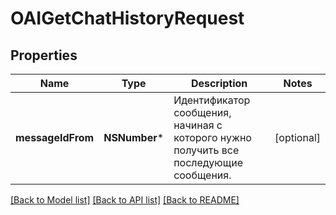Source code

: # OAIGetChatHistoryRequest

## Properties
Name | Type | Description | Notes
------------ | ------------- | ------------- | -------------
**messageIdFrom** | **NSNumber*** | Идентификатор сообщения, начиная с которого нужно получить все последующие сообщения. | [optional] 

[[Back to Model list]](../README.md#documentation-for-models) [[Back to API list]](../README.md#documentation-for-api-endpoints) [[Back to README]](../README.md)


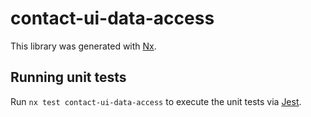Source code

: # contact-ui-data-access

This library was generated with [Nx](https://nx.dev).

## Running unit tests

Run `nx test contact-ui-data-access` to execute the unit tests via [Jest](https://jestjs.io).
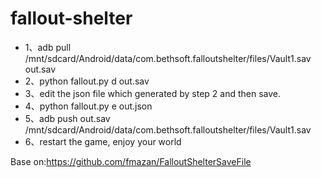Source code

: # fallout-shelter

- 1、adb pull /mnt/sdcard/Android/data/com.bethsoft.falloutshelter/files/Vault1.sav out.sav
- 2、python fallout.py d out.sav
- 3、edit the json file which generated by step 2 and then save.
- 4、python fallout.py e out.json
- 5、adb push out.sav /mnt/sdcard/Android/data/com.bethsoft.falloutshelter/files/Vault1.sav
- 6、restart the game, enjoy your world

Base on:https://github.com/fmazan/FalloutShelterSaveFile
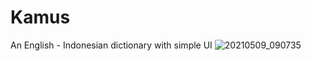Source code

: # Kamus
An English - Indonesian dictionary with simple UI
![20210509_090735](https://user-images.githubusercontent.com/77367592/174439811-43002587-abc1-44c4-9d3e-9294ecc34630.jpg)
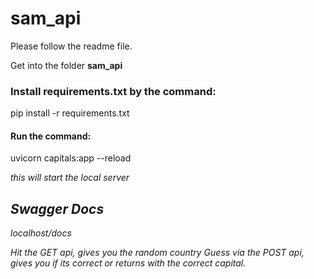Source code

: # sam_api
Please follow the readme file.

Get into the folder <b>sam_api</b>

<h3>Install requirements.txt by the command:</h3>

pip install -r requirements.txt


<h4><b>Run the command: </b></h4>

 uvicorn capitals:app --reload

<i>this will start the local server <i>



<h2>Swagger Docs</h2>
localhost/docs

Hit the GET api, gives you the random country
Guess via the POST api, gives you if its correct or returns with the correct capital.


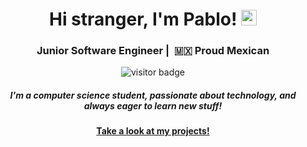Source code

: <h1 align="center">Hi stranger, I'm Pablo! <img src="https://media.giphy.com/media/hvRJCLFzcasrR4ia7z/giphy.gif" width="25px"></h1>

<div align="center">
  <h3 align="center"> Junior Software Engineer |  🇲🇽  Proud Mexican</h3>
  <img src="https://visitor-badge.glitch.me/badge?page_id=${your.username}.${your.repo.id}." alt="visitor badge"/>
</div>

<div align="center">
  <h5>I'm a computer science student, passionate about technology, and always eager to learn new stuff!</h5>
  <h4><a href="http://www.pabloblanco.me/projects/" target="_blank">Take a look at my projects!</a></h4>
</div>





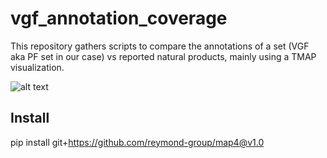 # vgf_annotation_coverage

This repository gathers scripts to compare the annotations of a set (VGF aka PF set in our case) vs reported natural products, mainly using a TMAP visualization.

![alt text](https://github.com/mandelbrot-project/pf_1600_datanote/blob/56dd2af4f0a4bf402959f359ae84aa3875595d86/docs/img/tmap_figure_v2.jpg)



## Install

pip install git+https://github.com/reymond-group/map4@v1.0
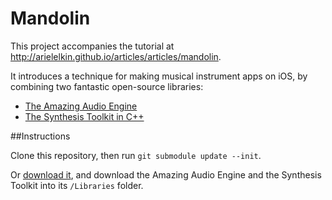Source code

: Mandolin
========

This project accompanies the tutorial at http://arielelkin.github.io/articles/articles/mandolin.

It introduces a technique for making musical instrument apps on iOS, by combining two fantastic open-source libraries: 
 * [The Amazing Audio Engine](http://theamazingaudioengine.com/)
 * [The Synthesis Toolkit in C++](https://ccrma.stanford.edu/software/stk/)

##Instructions

Clone this repository, then run `git submodule update --init`.

Or [download it](https://github.com/arielelkin/Mandolin/archive/master.zip), and download the Amazing Audio Engine and the Synthesis Toolkit into its `/Libraries` folder.  
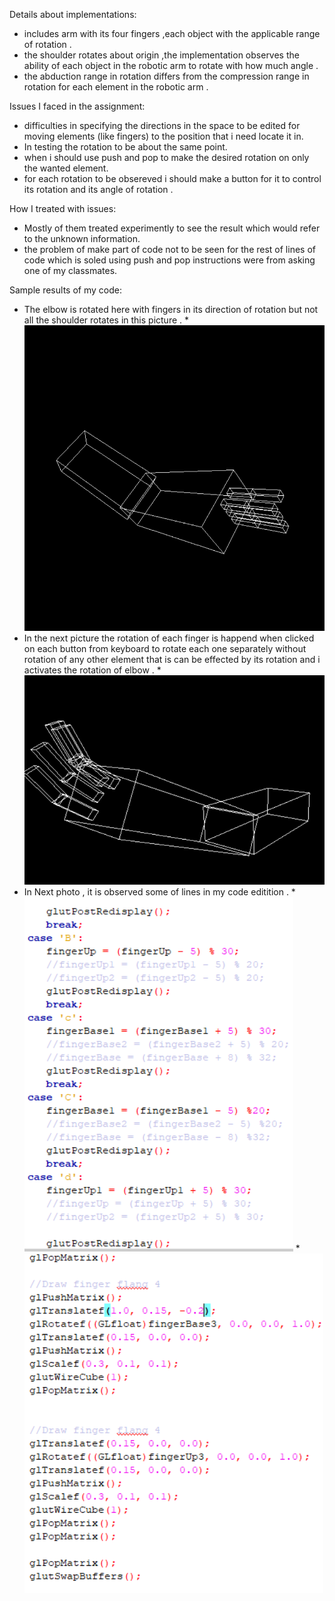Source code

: 
<!--Headline-->
<!--Image-->
<!--UL-->
<!-- URLs-->
      

Details about  implementations:
* includes arm with its four fingers ,each object with the applicable range of rotation .
* the shoulder rotates about origin ,the implementation observes the ability of each object in the robotic arm to rotate with how much angle .
* the abduction range in rotation differs from the compression range in rotation for each element in the robotic arm .
   
Issues I faced in the assignment:
* difficulties in specifying the directions in the space to be edited for moving elements (like fingers) to the position that i need locate it in.
* In testing the rotation to be about the same point.
* when i should use push and pop to make the desired rotation on only the wanted element.
* for each rotation to be obsereved i should make a button for it to control its rotation and its angle of rotation .

How I treated with issues:
* Mostly of them treated experimently to see the result which would refer to the unknown information.
* the problem of make part of code not to be seen for the rest of lines of code which is soled using push and pop instructions were from asking one of my classmates.

Sample results of my code:
* The elbow is rotated here with fingers in its direction of rotation but not all the shoulder rotates in this picture .
*![](Capture.PNG)
* In the next picture the rotation of each finger is happend when clicked on each button from keyboard to rotate each one separately without rotation of any other element that is can be effected by its rotation and i activates the rotation of elbow .
*![](Capture2.PNG)
* In Next photo , it is observed some of lines in my code editition .
*![](Capture3.PNG)
*![](Capture4.PNG)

———

- TASK ITEM:
If a line in the entries contains "picture", copy it.

- SOLUTION TO THE EXERCISE:
* The elbow is rotated here with fingers in its direction of rotation but not all the shoulder rotates in this picture .
* In the next picture the rotation of each finger is happend when clicked on each button from keyboard to rotate each one separately without rotation of any other element that is can be effected by its rotation and i activates the rotation of elbow .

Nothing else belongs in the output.